Матросы поняли, что дело не терпит промедления, кинулись к судну, подтащили его как можно ближе к берегу; я вошел в воду по колено, передал им Полину и сам запрыгнул в лодку.

– Вам хуже? – спросил я.

– Да! – слабо отозвалась она.

Я был в отчаянии: я не мог ей помочь. Вдруг я вспомнил о морской воде; я наполнил ею раковину, которую нашел в лодке, и подал Полине.

– Выпейте, – сказал я.

Она повиновалась.

– Что вы делаете? – возмутился один из рыбаков. – Ее же стошнит!

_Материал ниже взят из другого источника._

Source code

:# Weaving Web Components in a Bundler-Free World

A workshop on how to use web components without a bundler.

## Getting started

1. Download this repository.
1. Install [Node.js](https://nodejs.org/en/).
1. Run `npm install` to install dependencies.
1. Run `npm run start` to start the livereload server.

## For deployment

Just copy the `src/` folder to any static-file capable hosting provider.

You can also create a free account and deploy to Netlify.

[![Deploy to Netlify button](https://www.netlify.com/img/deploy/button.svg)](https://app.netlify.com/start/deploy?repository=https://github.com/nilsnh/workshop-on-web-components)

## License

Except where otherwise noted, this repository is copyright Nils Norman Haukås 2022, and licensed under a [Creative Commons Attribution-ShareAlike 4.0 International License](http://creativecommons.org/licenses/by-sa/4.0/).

Этого я и желал: только это могло спасти ее. Минут через пять Полина почувствовала сильнейшие спазмы: за три дня в ее желудок не попадало ничего, кроме яда. Когда приступ рвоты прошел, ей стало легче; тогда я дал ей стакан чистой, свежей воды, которую она с жадностью выпила. Вскоре боль отступила – за ней последовало совершенное изнеможение. Мы сняли с себя верхнюю одежду и сделали из нее постель. Полина послушно легла на нее и тотчас закрыла глаза; с минуту я прислушивался к ее дыханию: она дышала часто, но ровно. Опасность миновала.

– Теперь в Трувиль! – весело сказал я матросам. – И как можно скорее: я дам вам двадцать пять луидоров по прибытии!

Мои честные рыбаки, решив, что паруса недостаточно, тут же бросились к веслам, и судно полетело по воде, как птица.

V

Полина открыла глаза, когда мы подходили к пристани; сначала ее охватил ужас; она думала, что видит сон, и протянула руки, как будто желая увериться, что они не наткнутся на стены подземелья; потом посмотрела вокруг с беспокойством.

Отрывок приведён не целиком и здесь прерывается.